An exact transcript of the records is what this task asks for.

════════

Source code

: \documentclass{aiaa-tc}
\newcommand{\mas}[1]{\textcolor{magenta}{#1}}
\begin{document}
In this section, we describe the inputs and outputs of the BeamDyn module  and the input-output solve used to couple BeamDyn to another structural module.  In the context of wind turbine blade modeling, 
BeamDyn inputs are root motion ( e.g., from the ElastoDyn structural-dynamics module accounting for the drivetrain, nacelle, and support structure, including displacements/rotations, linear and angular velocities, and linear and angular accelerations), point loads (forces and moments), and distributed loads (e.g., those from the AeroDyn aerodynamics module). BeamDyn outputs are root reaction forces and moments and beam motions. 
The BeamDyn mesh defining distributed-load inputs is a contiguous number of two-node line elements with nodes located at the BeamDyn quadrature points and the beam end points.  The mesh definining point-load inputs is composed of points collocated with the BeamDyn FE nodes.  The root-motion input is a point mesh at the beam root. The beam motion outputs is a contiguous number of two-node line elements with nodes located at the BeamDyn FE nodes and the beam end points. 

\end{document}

════════

**Reply:**
Source code

: \documentclass{aiaa-tc}
\newcommand{\mas}[1]{\textcolor{magenta}{#1}}
\begin{document}
In this section, we describe the inputs and outputs of the BeamDyn module  and the input-output solve used to couple BeamDyn to another structural module.  In the context of wind turbine blade modeling, 
BeamDyn inputs are root motion ( e.g., from the ElastoDyn structural-dynamics module accounting for the drivetrain, nacelle, and support structure, including displacements/rotations, linear and angular velocities, and linear and angular accelerations), point loads (forces and moments), and distributed loads (e.g., those from the AeroDyn aerodynamics module). BeamDyn outputs are root reaction forces and moments and beam motions. 
The BeamDyn mesh defining distributed-load inputs is a contiguous number of two-node line elements with nodes located at the BeamDyn quadrature points and the beam end points.  The mesh definining point-load inputs is composed of points collocated with the BeamDyn FE nodes.  The root-motion input is a point mesh at the beam root. The beam motion outputs is a contiguous number of two-node line elements with nodes located at the BeamDyn FE nodes and the beam end points. 

\end{document}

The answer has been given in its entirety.